____ DATA FOR REVIEW

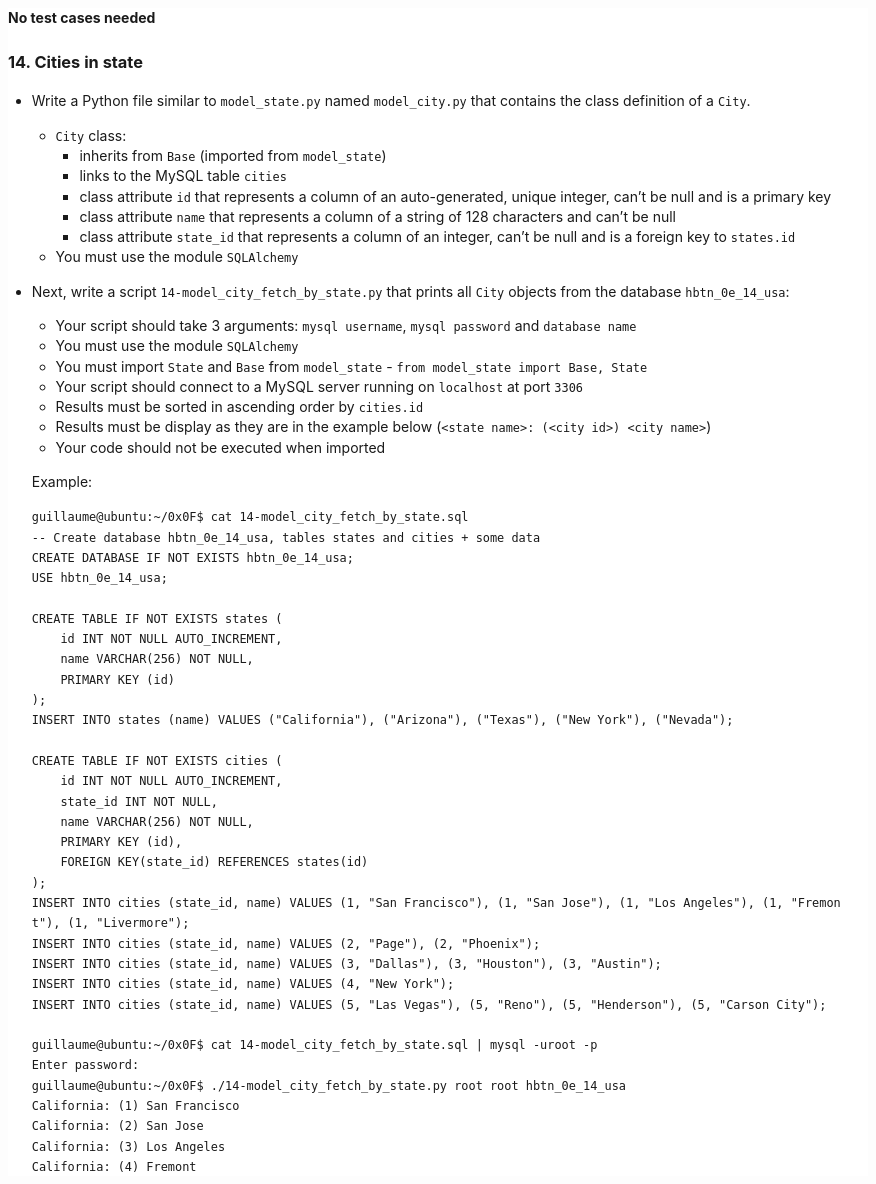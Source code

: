 **No test cases needed**

### 14. Cities in state
- Write a Python file similar to `model_state.py` named `model_city.py` that contains the class definition of a `City`.

    - `City` class:
        - inherits from `Base` (imported from `model_state`)
        - links to the MySQL table `cities`
        - class attribute `id` that represents a column of an auto-generated, unique integer, can’t be null and is a primary key
        - class attribute `name` that represents a column of a string of 128 characters and can’t be null
        - class attribute `state_id` that represents a column of an integer, can’t be null and is a foreign key to `states.id`
    - You must use the module `SQLAlchemy`

- Next, write a script `14-model_city_fetch_by_state.py` that prints all `City` objects from the database `hbtn_0e_14_usa`:

    - Your script should take 3 arguments: `mysql username`, `mysql password` and `database name`
    - You must use the module `SQLAlchemy`
    - You must import `State` and `Base` from `model_state` - `from model_state import Base, State`
    - Your script should connect to a MySQL server running on `localhost` at port `3306`
    - Results must be sorted in ascending order by `cities.id`
    - Results must be display as they are in the example below (`<state name>: (<city id>) <city name>`)
    - Your code should not be executed when imported

  Example:
  ```
  guillaume@ubuntu:~/0x0F$ cat 14-model_city_fetch_by_state.sql
  -- Create database hbtn_0e_14_usa, tables states and cities + some data
  CREATE DATABASE IF NOT EXISTS hbtn_0e_14_usa;
  USE hbtn_0e_14_usa;
  
  CREATE TABLE IF NOT EXISTS states ( 
      id INT NOT NULL AUTO_INCREMENT, 
      name VARCHAR(256) NOT NULL,
      PRIMARY KEY (id)
  );
  INSERT INTO states (name) VALUES ("California"), ("Arizona"), ("Texas"), ("New York"), ("Nevada");
  
  CREATE TABLE IF NOT EXISTS cities ( 
      id INT NOT NULL AUTO_INCREMENT, 
      state_id INT NOT NULL,
      name VARCHAR(256) NOT NULL,
      PRIMARY KEY (id),
      FOREIGN KEY(state_id) REFERENCES states(id)
  );
  INSERT INTO cities (state_id, name) VALUES (1, "San Francisco"), (1, "San Jose"), (1, "Los Angeles"), (1, "Fremont"), (1, "Livermore");
  INSERT INTO cities (state_id, name) VALUES (2, "Page"), (2, "Phoenix");
  INSERT INTO cities (state_id, name) VALUES (3, "Dallas"), (3, "Houston"), (3, "Austin");
  INSERT INTO cities (state_id, name) VALUES (4, "New York");
  INSERT INTO cities (state_id, name) VALUES (5, "Las Vegas"), (5, "Reno"), (5, "Henderson"), (5, "Carson City");
  
  guillaume@ubuntu:~/0x0F$ cat 14-model_city_fetch_by_state.sql | mysql -uroot -p
  Enter password: 
  guillaume@ubuntu:~/0x0F$ ./14-model_city_fetch_by_state.py root root hbtn_0e_14_usa
  California: (1) San Francisco
  California: (2) San Jose
  California: (3) Los Angeles
  California: (4) Fremont
  ```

________

▶ YOUR GOAL
Transcribe the listing above in full and exactly; no pictures belong in the copy.

▶ RESULT OF THE EXERCISE
Source code

: **No test cases needed**

### 14. Cities in state
- Write a Python file similar to `model_state.py` named `model_city.py` that contains the class definition of a `City`.

    - `City` class:
        - inherits from `Base` (imported from `model_state`)
        - links to the MySQL table `cities`
        - class attribute `id` that represents a column of an auto-generated, unique integer, can’t be null and is a primary key
        - class attribute `name` that represents a column of a string of 128 characters and can’t be null
        - class attribute `state_id` that represents a column of an integer, can’t be null and is a foreign key to `states.id`
    - You must use the module `SQLAlchemy`

- Next, write a script `14-model_city_fetch_by_state.py` that prints all `City` objects from the database `hbtn_0e_14_usa`:

    - Your script should take 3 arguments: `mysql username`, `mysql password` and `database name`
    - You must use the module `SQLAlchemy`
    - You must import `State` and `Base` from `model_state` - `from model_state import Base, State`
    - Your script should connect to a MySQL server running on `localhost` at port `3306`
    - Results must be sorted in ascending order by `cities.id`
    - Results must be display as they are in the example below (`<state name>: (<city id>) <city name>`)
    - Your code should not be executed when imported

  Example:
  ```
  guillaume@ubuntu:~/0x0F$ cat 14-model_city_fetch_by_state.sql
  -- Create database hbtn_0e_14_usa, tables states and cities + some data
  CREATE DATABASE IF NOT EXISTS hbtn_0e_14_usa;
  USE hbtn_0e_14_usa;
  
  CREATE TABLE IF NOT EXISTS states ( 
      id INT NOT NULL AUTO_INCREMENT, 
      name VARCHAR(256) NOT NULL,
      PRIMARY KEY (id)
  );
  INSERT INTO states (name) VALUES ("California"), ("Arizona"), ("Texas"), ("New York"), ("Nevada");
  
  CREATE TABLE IF NOT EXISTS cities ( 
      id INT NOT NULL AUTO_INCREMENT, 
      state_id INT NOT NULL,
      name VARCHAR(256) NOT NULL,
      PRIMARY KEY (id),
      FOREIGN KEY(state_id) REFERENCES states(id)
  );
  INSERT INTO cities (state_id, name) VALUES (1, "San Francisco"), (1, "San Jose"), (1, "Los Angeles"), (1, "Fremont"), (1, "Livermore");
  INSERT INTO cities (state_id, name) VALUES (2, "Page"), (2, "Phoenix");
  INSERT INTO cities (state_id, name) VALUES (3, "Dallas"), (3, "Houston"), (3, "Austin");
  INSERT INTO cities (state_id, name) VALUES (4, "New York");
  INSERT INTO cities (state_id, name) VALUES (5, "Las Vegas"), (5, "Reno"), (5, "Henderson"), (5, "Carson City");
  
  guillaume@ubuntu:~/0x0F$ cat 14-model_city_fetch_by_state.sql | mysql -uroot -p
  Enter password: 
  guillaume@ubuntu:~/0x0F$ ./14-model_city_fetch_by_state.py root root hbtn_0e_14_usa
  California: (1) San Francisco
  California: (2) San Jose
  California: (3) Los Angeles
  California: (4) Fremont
  ```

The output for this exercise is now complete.